Start of TASK DATA

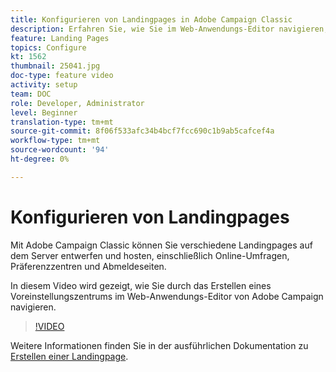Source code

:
 ```yaml
---
title: Konfigurieren von Landingpages in Adobe Campaign Classic
description: Erfahren Sie, wie Sie im Web-Anwendungs-Editor navigieren, indem Sie ein Voreinstellungscenter erstellen.
feature: Landing Pages
topics: Configure
kt: 1562
thumbnail: 25041.jpg
doc-type: feature video
activity: setup
team: DOC
role: Developer, Administrator
level: Beginner
translation-type: tm+mt
source-git-commit: 8f06f533afc34b4bcf7fcc690c1b9ab5cafcef4a
workflow-type: tm+mt
source-wordcount: '94'
ht-degree: 0%

---
```



# Konfigurieren von Landingpages

Mit Adobe Campaign Classic können Sie verschiedene Landingpages auf dem Server entwerfen und hosten, einschließlich Online-Umfragen, Präferenzzentren und Abmeldeseiten.

In diesem Video wird gezeigt, wie Sie durch das Erstellen eines Voreinstellungszentrums im Web-Anwendungs-Editor von Adobe Campaign navigieren.

>[!VIDEO](https://video.tv.adobe.com/v/25041?quality=12)

Weitere Informationen finden Sie in der ausführlichen Dokumentation zu [Erstellen einer Landingpage](https://docs.adobe.com/content/help/en/campaign-classic/using/designing-content/editing-html-content/creating-a-landing-page.html).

End of TASK DATA

### HOW TO COMPLETE THIS TASK
Which lines of the listing include the string "Konfigurieren"? Pull them out.

### EXERCISE SOLUTION
title: Konfigurieren von Landingpages in Adobe Campaign Classic
# Konfigurieren von Landingpages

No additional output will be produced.